BEGIN Source material
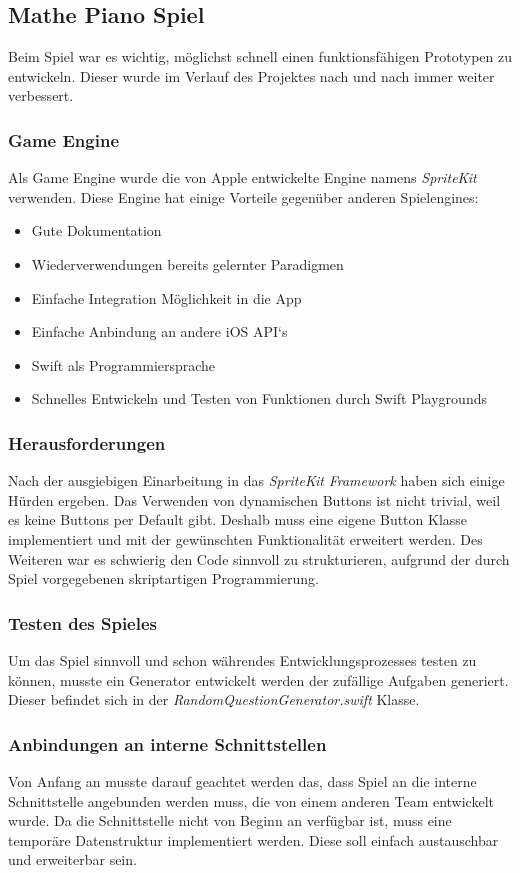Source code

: \subsection{Mathe Piano Spiel}
Beim Spiel war es wichtig, möglichst schnell einen funktionsfähigen Prototypen zu entwickeln. Dieser wurde im Verlauf des Projektes nach und nach immer weiter verbessert.
\subsubsection{Game Engine}
Als Game Engine wurde die von Apple entwickelte Engine namens \textit{SpriteKit} verwenden. Diese Engine hat einige Vorteile gegenüber anderen Spielengines:
\begin{itemize}
\item Gute Dokumentation
\item Wiederverwendungen bereits gelernter Paradigmen    
\item Einfache Integration Möglichkeit in die App
\item Einfache Anbindung an andere iOS API‘s
\item Swift als Programmiersprache 
\item Schnelles Entwickeln und Testen von Funktionen durch Swift Playgrounds
\end{itemize}

\subsubsection{Herausforderungen}
Nach der ausgiebigen Einarbeitung in das \textit{SpriteKit} \textit{Framework} haben sich einige Hürden ergeben. Das Verwenden von dynamischen Buttons ist nicht trivial, weil es keine Buttons per Default gibt. Deshalb muss eine eigene Button Klasse implementiert und mit der gewünschten Funktionalität erweitert werden. Des Weiteren war es schwierig den Code sinnvoll zu strukturieren, aufgrund der durch Spiel vorgegebenen skriptartigen Programmierung. %
\subsubsection{Testen des Spieles}
Um das Spiel sinnvoll und schon währendes Entwicklungsprozesses testen zu können, musste ein Generator entwickelt werden der zufällige Aufgaben generiert. Dieser befindet sich in der \textit{RandomQuestionGenerator.swift} Klasse. 
\subsubsection{Anbindungen an interne Schnittstellen}
Von Anfang an musste darauf geachtet werden das, dass Spiel an die interne Schnittstelle angebunden werden muss, die von einem anderen Team entwickelt wurde. Da die Schnittstelle nicht von Beginn an verfügbar ist, muss eine temporäre Datenstruktur implementiert werden. Diese soll einfach austauschbar und erweiterbar sein.
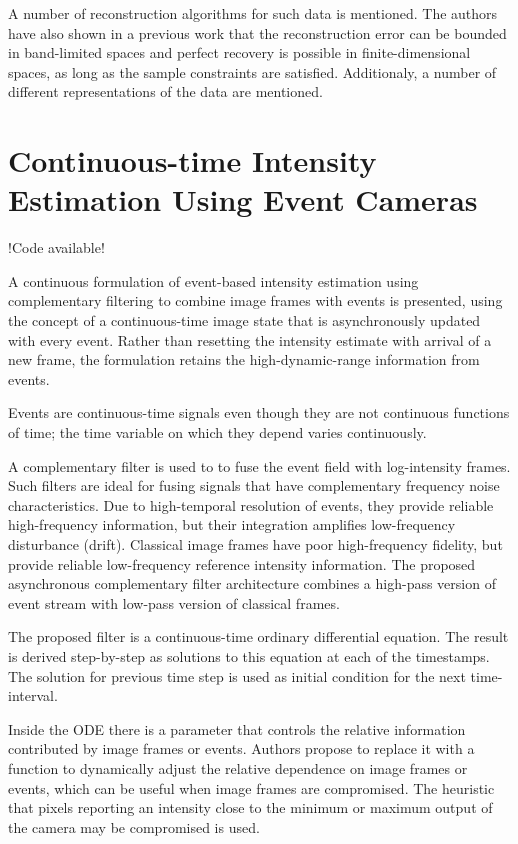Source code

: \documentclass[10pt,a4paper]{article}
\begin{document}
A number of reconstruction algorithms for such data is mentioned.
The authors have also shown in a previous work that the reconstruction error can be bounded in band-limited spaces and perfect recovery is possible in finite-dimensional spaces, as long as the sample constraints are satisfied.
Additionaly, a number of different representations of the data are mentioned.

\section{Continuous-time Intensity Estimation Using Event Cameras}
!Code available!

A continuous formulation of event-based intensity estimation using complementary filtering to combine image frames with events is presented, using the concept of a continuous-time image state that is asynchronously updated with every event.
Rather than resetting the intensity estimate with arrival of a new frame, the formulation retains the high-dynamic-range information from events.

Events are continuous-time signals even though they are not continuous functions of time; the time variable on which they depend varies continuously.

A complementary filter is used to to fuse the event field with log-intensity frames. 
Such filters are ideal for fusing signals that have complementary frequency noise characteristics.
Due to high-temporal resolution of events, they provide reliable high-frequency information, but their integration amplifies low-frequency disturbance (drift).
Classical image frames have poor high-frequency fidelity, but provide reliable low-frequency reference intensity information.
The proposed asynchronous complementary filter architecture combines a high-pass version of event stream with low-pass version of classical frames.

The proposed filter is a continuous-time ordinary differential equation. The result is derived step-by-step as solutions to this equation at each of the timestamps. 
The solution for previous time step is used as initial condition for the next time-interval.

Inside the ODE there is a parameter that controls the relative information contributed by image frames or events. 
Authors propose to replace it with a function to dynamically adjust the relative dependence on image frames or events, which can be useful when image frames are compromised.
The heuristic that pixels reporting an intensity close to the minimum or maximum output of the camera may be compromised is used.
\end{document}
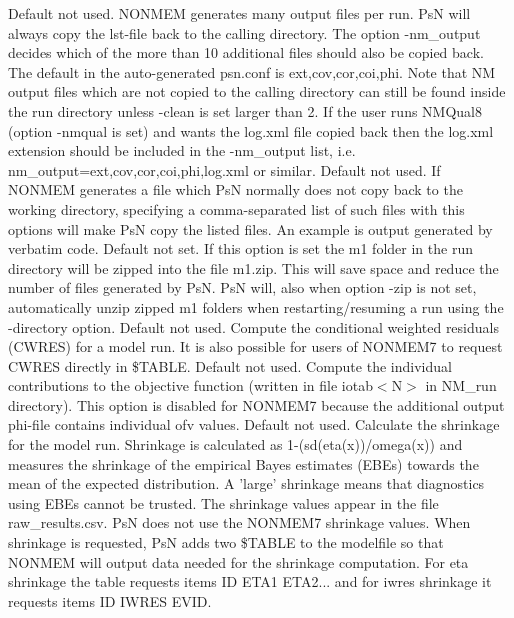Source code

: \begin{optionlist}
Default not used.  NONMEM generates many output files per run. 
PsN will always copy the lst-file back to the calling directory. The option -nm\_output decides which of the more than 10 additional files should also be copied back. The default in the auto-generated psn.conf is ext,cov,cor,coi,phi. 
Note that NM output files which are not copied to the calling directory can still be found inside the run directory
unless -clean is set larger than 2. If the user runs NMQual8 (option -nmqual is set) and wants the log.xml file copied back then the log.xml extension should be included in the -nm\_output list, i.e. nm\_output=ext,cov,cor,coi,phi,log.xml or similar.
\nextopt
{}
Default not used. If NONMEM generates a file which PsN normally does not copy back to the working directory, specifying a comma-separated list of such files with this options will make PsN copy the listed files. An example is output generated by verbatim code. 
\nextopt
{}
Default not set. If this option is set the m1 folder in the run directory will be zipped into the file m1.zip.
This will save space and reduce the number of files generated by PsN. PsN will, also when option -zip is not set,
automatically unzip
zipped m1 folders when restarting/resuming a run using the -directory option.
\nextopt
{}
Default not used. Compute the conditional weighted residuals (CWRES) for a model run. It is also possible for users of NONMEM7 to request CWRES directly in \$TABLE. 
\nextopt
{}
Default not used. Compute the individual contributions to the objective function (written in file iotab$<$N$>$ in NM\_run directory). This option is disabled for NONMEM7 because the additional output phi-file contains individual ofv values. 
\nextopt
{}
Default not used. Calculate the shrinkage for the model run.  Shrinkage is calculated as 1-(sd(eta(x))/omega(x)) and measures the shrinkage of the empirical Bayes estimates (EBEs) towards the mean of the expected distribution.  A 'large' shrinkage means that diagnostics using EBEs cannot be trusted. The shrinkage values appear in the file raw\_results.csv. 
PsN does not use the NONMEM7 shrinkage values. When shrinkage is requested, PsN adds two \$TABLE to the modelfile so that NONMEM will output data needed for the shrinkage computation. For eta shrinkage the table requests items ID ETA1 ETA2... and for iwres shrinkage it requests items ID IWRES EVID. 

\end{optionlist}
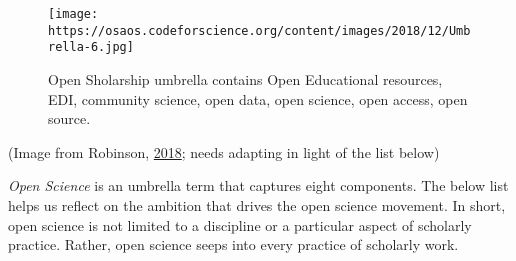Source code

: \documentclass[
  letterpaper,
  DIV=11,
  numbers=noendperiod]{scrreport}
\begin{document}
\begin{figure}

{\centering \texttt{[image: https://osaos.codeforscience.org/content/images/2018/12/Umbrella-6.jpg]}

}

\caption{Open Sholarship umbrella contains Open Educational resources,
EDI, community science, open data, open science, open access, open
source.}

\end{figure}

(Image from Robinson,
\href{https://osaos.codeforscience.org/what-is-open/}{2018}; needs
adapting in light of the list below)

\emph{Open Science} is an umbrella term that captures eight components.
The below list helps us reflect on the ambition that drives the open
science movement. In short, open science is not limited to a discipline
or a particular aspect of scholarly practice. Rather, open science seeps
into every practice of scholarly work.
\end{document}
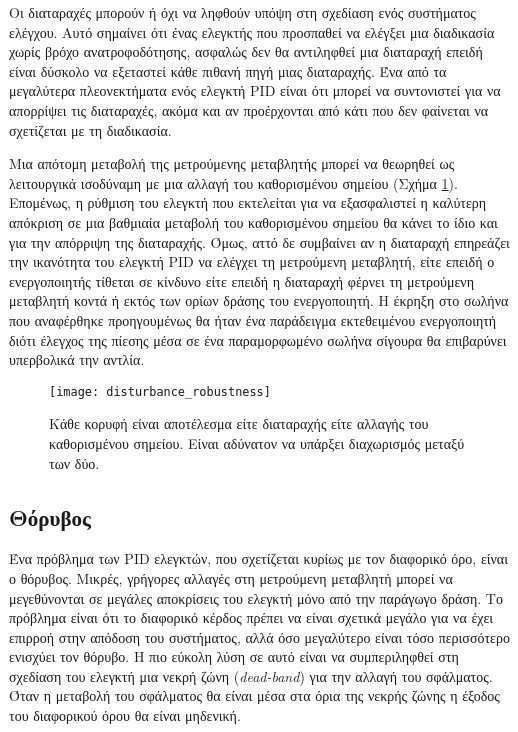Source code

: Οι διαταραχές μπορούν ή όχι να ληφθούν υπόψη στη σχεδίαση ενός συστήματος ελέγχου. Αυτό σημαίνει ότι ένας ελεγκτής που προσπαθεί να ελέγξει μια διαδικασία χωρίς βρόχο ανατροφοδότησης, ασφαλώς δεν θα αντιληφθεί μια διαταραχή επειδή είναι δύσκολο να εξεταστεί κάθε πιθανή πηγή μιας διαταραχής. Ένα από τα μεγαλύτερα πλεονεκτήματα ενός ελεγκτή PID είναι ότι μπορεί να συντονιστεί για να απορρίψει τις διαταραχές, ακόμα και αν προέρχονται από κάτι που δεν φαίνεται να σχετίζεται με τη διαδικασία.

Μια απότομη μεταβολή της μετρούμενης μεταβλητής μπορεί να θεωρηθεί ως λειτουργικά ισοδύναμη με μια αλλαγή του καθορισμένου σημείου (Σχήμα \ref{fig:disturbance_robustness}). Επομένως, η ρύθμιση του ελεγκτή που εκτελείται για να εξασφαλιστεί η καλύτερη απόκριση σε μια βαθμιαία μεταβολή του καθορισμένου σημείου θα κάνει το ίδιο και για την απόρριψη της διαταραχής. Όμως, αττό δε συμβαίνει αν η διαταραχή επηρεάζει την ικανότητα του ελεγκτή PID να ελέγχει τη μετρούμενη μεταβλητή, είτε επειδή ο ενεργοποιητής τίθεται σε κίνδυνο είτε επειδή η διαταραχή φέρνει τη μετρούμενη μεταβλητή κοντά ή εκτός των ορίων δράσης του ενεργοποιητή. Η έκρηξη στο σωλήνα
που αναφέρθηκε προηγουμένως θα ήταν ένα παράδειγμα εκτεθειμένου ενεργοποιητή διότι έλεγχος της πίεσης μέσα σε ένα παραμορφωμένο σωλήνα σίγουρα θα επιβαρύνει υπερβολικά την αντλία.

\begin{figure}[h]
  \centering
  \texttt{[image: disturbance\_robustness]}
  \caption{Κάθε κορυφή είναι αποτέλεσμα είτε διαταραχής είτε αλλαγής του καθορισμένου σημείου. Είναι αδύνατον να υπάρξει διαχωρισμός μεταξύ των δύο.}
  \label{fig:disturbance_robustness}
\end{figure}

\subsection{Θόρυβος}

Ένα πρόβλημα των PID ελεγκτών, που σχετίζεται κυρίως με τον διαφορικό όρο, είναι ο θόρυβος. Μικρές, γρήγορες αλλαγές στη μετρούμενη μεταβλητή μπορεί να μεγεθύνονται σε μεγάλες αποκρίσεις του ελεγκτή μόνο από την παράγωγο δράση. Το πρόβλημα είναι ότι το διαφορικό κέρδος πρέπει να είναι σχετικά μεγάλο για να έχει επιρροή στην απόδοση του συστήματος, αλλά όσο μεγαλύτερο είναι τόσο περισσότερο ενισχύει τον θόρυβο. Η πιο εύκολη λύση σε αυτό είναι να συμπεριληφθεί στη σχεδίαση του ελεγκτή μια νεκρή ζώνη (\emph{dead-band}) για την αλλαγή του σφάλματος. Όταν η μεταβολή του σφάλματος θα είναι μέσα στα όρια της νεκρής ζώνης η έξοδος του διαφορικού όρου θα είναι μηδενική.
END Source material
For this exercise, copy each line from the listing above that has the word "proposed".

» Response to this exercise
The proposed asynchronous complementary filter architecture combines a high-pass version of event stream with low-pass version of classical frames.
The proposed filter is a continuous-time ordinary differential equation. The result is derived step-by-step as solutions to this equation at each of the timestamps. 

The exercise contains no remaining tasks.